__Directions__: Print the data below exactly, but only the lines from the one containing "### Events (protobuf API)" down to the one containing "Incremental Recovery for", inclusive.

□ □ □

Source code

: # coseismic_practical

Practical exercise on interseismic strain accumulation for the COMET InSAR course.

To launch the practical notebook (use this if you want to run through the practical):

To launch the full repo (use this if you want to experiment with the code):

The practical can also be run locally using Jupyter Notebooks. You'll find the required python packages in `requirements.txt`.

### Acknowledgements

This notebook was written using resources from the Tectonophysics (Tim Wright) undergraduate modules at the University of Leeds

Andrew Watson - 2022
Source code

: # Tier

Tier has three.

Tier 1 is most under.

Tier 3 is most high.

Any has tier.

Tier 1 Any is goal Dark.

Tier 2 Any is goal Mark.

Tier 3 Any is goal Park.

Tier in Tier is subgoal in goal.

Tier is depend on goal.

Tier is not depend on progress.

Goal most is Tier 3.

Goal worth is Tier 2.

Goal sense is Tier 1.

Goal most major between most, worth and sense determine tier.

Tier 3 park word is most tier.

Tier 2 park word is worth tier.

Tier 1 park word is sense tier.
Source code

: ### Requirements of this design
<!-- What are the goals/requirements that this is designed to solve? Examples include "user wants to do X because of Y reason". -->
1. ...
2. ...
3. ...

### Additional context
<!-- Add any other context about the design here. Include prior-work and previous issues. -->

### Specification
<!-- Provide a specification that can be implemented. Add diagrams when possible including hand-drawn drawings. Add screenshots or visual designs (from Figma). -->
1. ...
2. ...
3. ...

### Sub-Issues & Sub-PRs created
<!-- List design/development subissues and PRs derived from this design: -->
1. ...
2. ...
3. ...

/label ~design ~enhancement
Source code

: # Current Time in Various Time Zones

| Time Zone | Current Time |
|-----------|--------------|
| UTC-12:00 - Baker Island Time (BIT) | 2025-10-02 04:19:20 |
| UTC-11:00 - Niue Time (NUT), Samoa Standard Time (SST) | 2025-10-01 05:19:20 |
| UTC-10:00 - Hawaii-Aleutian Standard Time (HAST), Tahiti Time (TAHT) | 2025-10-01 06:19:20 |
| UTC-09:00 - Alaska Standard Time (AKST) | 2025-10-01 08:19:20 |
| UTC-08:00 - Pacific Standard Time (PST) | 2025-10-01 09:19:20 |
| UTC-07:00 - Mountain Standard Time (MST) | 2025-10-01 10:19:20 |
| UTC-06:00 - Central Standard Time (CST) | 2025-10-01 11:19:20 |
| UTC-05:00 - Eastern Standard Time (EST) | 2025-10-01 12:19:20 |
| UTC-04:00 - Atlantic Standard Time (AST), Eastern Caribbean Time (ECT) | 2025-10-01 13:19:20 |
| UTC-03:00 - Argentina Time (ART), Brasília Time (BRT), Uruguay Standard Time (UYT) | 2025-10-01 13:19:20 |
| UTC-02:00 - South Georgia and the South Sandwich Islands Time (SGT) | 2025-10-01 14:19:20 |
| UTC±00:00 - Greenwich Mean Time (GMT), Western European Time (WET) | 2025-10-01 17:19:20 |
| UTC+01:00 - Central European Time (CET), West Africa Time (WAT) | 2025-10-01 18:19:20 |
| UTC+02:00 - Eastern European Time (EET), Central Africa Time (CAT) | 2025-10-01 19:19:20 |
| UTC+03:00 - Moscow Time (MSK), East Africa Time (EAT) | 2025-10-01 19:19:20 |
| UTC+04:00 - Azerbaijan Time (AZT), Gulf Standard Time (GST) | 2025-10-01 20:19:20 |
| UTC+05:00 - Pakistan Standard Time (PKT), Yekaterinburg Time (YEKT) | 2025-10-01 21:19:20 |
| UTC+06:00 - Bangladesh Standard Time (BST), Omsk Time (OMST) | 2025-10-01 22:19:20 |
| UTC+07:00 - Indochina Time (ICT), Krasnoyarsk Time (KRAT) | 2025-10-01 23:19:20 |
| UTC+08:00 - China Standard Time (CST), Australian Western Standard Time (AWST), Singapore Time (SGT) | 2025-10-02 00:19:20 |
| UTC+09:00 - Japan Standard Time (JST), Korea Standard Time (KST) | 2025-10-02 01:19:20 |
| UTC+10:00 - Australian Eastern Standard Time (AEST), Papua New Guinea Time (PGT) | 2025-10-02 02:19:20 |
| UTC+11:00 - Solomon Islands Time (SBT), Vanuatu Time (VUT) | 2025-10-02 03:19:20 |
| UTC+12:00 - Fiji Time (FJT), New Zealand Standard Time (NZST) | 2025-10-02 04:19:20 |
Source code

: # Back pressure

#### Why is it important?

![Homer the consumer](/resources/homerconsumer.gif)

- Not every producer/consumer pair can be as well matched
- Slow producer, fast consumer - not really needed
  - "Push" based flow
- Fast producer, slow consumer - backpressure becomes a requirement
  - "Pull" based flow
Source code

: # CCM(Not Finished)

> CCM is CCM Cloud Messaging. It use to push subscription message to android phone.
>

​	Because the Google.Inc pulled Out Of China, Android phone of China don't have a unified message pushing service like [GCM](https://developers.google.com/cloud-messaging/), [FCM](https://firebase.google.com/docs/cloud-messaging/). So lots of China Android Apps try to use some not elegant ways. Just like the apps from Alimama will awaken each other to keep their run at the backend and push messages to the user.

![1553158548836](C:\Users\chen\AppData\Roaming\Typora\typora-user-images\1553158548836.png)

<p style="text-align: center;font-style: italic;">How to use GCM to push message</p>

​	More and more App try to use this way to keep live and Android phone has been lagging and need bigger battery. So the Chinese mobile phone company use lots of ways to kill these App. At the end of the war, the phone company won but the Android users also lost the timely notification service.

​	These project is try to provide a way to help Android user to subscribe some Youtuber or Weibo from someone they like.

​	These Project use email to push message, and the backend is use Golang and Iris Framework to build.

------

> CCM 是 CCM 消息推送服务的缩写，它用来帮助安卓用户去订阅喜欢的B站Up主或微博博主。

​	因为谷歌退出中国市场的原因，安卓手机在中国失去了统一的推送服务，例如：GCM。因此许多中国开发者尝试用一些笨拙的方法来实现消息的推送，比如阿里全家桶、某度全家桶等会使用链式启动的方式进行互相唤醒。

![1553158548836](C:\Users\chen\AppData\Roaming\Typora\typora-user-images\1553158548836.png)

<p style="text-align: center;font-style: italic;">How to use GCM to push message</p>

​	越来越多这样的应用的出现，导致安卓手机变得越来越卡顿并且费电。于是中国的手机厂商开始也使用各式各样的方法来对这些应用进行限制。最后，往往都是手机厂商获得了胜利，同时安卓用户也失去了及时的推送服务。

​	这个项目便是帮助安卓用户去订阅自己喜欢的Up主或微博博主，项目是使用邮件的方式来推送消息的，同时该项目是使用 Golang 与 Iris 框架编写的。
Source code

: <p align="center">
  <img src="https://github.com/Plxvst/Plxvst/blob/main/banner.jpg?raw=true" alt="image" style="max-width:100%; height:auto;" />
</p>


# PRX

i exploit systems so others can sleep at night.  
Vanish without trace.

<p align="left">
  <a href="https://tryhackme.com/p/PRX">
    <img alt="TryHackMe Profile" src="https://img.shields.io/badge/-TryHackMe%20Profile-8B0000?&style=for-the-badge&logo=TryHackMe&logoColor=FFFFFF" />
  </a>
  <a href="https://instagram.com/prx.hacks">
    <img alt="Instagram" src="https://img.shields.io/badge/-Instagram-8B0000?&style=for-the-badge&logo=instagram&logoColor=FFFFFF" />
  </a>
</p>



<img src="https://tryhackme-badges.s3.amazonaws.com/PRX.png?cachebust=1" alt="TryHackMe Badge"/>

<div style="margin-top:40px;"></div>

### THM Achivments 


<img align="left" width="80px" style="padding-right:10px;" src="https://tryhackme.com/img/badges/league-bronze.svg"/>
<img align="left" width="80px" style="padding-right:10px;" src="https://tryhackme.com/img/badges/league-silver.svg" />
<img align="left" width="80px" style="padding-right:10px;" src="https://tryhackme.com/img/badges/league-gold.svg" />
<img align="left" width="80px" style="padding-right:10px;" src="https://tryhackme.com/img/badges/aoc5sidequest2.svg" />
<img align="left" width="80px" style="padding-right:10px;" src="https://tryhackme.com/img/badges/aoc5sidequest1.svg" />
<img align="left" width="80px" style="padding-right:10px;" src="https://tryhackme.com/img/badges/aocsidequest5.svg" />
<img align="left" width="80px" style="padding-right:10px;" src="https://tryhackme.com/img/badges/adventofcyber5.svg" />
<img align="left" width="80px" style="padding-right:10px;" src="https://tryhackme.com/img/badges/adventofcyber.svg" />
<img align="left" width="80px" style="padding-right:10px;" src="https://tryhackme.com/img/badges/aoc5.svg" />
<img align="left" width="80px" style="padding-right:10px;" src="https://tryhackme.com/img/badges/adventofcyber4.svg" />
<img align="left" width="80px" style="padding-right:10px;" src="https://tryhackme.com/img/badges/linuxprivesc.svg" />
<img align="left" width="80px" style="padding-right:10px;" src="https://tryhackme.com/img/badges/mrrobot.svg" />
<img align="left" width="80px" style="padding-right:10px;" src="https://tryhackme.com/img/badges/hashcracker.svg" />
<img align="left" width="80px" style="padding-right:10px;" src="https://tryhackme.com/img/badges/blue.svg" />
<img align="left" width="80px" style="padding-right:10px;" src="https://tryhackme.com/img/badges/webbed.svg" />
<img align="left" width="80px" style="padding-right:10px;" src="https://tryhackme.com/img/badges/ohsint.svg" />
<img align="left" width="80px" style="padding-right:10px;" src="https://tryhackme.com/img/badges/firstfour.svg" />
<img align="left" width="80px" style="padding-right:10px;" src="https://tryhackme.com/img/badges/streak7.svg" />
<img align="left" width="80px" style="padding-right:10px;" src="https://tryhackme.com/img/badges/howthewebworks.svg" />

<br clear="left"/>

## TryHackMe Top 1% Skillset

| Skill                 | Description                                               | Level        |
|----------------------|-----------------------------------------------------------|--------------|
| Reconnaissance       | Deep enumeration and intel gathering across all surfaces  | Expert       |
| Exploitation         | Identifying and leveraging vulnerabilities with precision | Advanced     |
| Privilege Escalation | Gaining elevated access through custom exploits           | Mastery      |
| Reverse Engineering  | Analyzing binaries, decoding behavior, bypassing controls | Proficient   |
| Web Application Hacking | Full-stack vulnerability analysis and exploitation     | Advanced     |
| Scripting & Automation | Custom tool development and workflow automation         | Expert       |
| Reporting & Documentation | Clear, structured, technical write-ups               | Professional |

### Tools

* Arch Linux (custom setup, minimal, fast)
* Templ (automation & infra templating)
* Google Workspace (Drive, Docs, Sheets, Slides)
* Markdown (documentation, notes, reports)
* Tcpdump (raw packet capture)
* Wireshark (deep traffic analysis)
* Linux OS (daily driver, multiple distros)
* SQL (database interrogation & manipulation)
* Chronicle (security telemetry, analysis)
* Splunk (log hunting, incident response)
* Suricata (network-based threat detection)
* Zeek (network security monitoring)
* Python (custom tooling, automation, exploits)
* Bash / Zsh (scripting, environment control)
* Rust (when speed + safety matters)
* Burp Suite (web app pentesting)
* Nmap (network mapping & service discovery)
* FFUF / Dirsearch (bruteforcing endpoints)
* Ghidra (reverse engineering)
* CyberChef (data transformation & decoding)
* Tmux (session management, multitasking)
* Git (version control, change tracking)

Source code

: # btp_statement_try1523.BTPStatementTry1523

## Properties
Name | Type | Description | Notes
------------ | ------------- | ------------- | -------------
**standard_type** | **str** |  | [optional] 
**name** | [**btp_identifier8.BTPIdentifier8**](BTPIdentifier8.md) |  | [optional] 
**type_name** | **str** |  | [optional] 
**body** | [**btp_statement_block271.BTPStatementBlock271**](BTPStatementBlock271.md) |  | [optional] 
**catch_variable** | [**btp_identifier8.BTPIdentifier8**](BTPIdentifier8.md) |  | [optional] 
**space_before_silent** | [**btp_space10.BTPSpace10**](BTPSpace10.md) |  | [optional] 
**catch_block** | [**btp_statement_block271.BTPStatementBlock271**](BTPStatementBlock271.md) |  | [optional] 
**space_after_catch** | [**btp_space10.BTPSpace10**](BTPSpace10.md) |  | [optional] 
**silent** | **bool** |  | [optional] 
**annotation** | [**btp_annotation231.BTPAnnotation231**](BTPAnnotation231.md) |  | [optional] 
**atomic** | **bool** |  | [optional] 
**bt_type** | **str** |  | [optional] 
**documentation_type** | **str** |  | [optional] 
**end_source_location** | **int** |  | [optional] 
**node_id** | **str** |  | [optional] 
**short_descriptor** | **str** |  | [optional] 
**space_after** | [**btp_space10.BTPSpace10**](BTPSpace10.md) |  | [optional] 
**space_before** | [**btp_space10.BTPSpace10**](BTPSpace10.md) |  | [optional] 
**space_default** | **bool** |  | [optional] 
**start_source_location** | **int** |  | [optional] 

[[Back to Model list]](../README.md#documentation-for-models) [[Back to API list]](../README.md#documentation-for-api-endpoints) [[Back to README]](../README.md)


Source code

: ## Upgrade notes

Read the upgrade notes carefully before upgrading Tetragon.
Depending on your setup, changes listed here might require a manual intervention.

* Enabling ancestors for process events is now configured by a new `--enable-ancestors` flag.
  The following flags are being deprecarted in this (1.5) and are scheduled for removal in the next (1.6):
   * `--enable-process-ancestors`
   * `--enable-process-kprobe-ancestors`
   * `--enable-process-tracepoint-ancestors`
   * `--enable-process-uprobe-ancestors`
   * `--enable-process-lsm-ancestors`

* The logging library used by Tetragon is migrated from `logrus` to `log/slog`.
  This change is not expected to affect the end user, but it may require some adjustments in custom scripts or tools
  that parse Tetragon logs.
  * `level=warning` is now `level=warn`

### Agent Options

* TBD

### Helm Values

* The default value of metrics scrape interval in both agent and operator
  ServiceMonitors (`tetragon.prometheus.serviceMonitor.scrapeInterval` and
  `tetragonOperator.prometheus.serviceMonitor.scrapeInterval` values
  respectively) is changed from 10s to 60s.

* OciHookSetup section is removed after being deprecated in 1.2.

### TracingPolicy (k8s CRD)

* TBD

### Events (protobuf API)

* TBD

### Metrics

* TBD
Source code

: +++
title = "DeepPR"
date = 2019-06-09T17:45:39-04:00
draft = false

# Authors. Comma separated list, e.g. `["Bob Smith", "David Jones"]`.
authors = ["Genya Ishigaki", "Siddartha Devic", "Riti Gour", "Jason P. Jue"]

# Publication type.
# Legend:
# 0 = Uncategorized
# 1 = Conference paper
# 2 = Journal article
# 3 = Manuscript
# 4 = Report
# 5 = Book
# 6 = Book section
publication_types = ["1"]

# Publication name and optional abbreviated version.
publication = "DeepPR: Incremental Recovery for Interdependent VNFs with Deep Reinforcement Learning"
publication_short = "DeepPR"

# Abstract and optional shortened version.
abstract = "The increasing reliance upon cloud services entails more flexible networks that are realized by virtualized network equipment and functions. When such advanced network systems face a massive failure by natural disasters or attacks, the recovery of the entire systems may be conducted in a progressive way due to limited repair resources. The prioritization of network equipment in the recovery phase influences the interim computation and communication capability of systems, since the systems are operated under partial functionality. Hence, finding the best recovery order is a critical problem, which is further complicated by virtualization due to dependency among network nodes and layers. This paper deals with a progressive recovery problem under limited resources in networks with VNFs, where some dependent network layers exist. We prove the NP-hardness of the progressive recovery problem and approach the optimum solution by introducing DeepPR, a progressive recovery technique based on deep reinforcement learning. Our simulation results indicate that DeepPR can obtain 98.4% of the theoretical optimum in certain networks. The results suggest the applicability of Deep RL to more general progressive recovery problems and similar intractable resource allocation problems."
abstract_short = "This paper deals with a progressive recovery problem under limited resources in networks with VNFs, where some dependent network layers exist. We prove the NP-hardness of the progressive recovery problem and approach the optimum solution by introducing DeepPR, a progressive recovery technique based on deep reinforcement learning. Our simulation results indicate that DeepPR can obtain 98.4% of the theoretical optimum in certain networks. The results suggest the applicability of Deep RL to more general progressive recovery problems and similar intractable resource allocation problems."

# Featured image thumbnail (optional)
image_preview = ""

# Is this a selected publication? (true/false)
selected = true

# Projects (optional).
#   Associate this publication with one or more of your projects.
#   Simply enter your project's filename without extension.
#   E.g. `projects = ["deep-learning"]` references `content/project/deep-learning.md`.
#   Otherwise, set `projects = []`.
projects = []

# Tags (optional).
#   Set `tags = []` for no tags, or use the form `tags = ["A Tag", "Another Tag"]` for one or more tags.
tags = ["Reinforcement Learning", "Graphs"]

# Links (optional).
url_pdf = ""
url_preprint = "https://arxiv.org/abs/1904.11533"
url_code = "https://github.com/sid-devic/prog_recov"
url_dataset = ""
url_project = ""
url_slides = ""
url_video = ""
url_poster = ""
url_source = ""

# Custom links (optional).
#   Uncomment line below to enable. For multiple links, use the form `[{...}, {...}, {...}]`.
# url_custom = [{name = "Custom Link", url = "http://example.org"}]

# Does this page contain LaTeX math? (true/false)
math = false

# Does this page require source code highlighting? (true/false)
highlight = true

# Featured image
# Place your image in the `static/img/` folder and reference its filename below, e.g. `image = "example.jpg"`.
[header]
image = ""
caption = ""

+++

□ □ □

__Answer for this exercise__:
### Events (protobuf API)

* TBD

### Metrics

* TBD
Source code

: +++
title = "DeepPR"
date = 2019-06-09T17:45:39-04:00
draft = false

# Authors. Comma separated list, e.g. `["Bob Smith", "David Jones"]`.
authors = ["Genya Ishigaki", "Siddartha Devic", "Riti Gour", "Jason P. Jue"]

# Publication type.
# Legend:
# 0 = Uncategorized
# 1 = Conference paper
# 2 = Journal article
# 3 = Manuscript
# 4 = Report
# 5 = Book
# 6 = Book section
publication_types = ["1"]

# Publication name and optional abbreviated version.
publication = "DeepPR: Incremental Recovery for Interdependent VNFs with Deep Reinforcement Learning"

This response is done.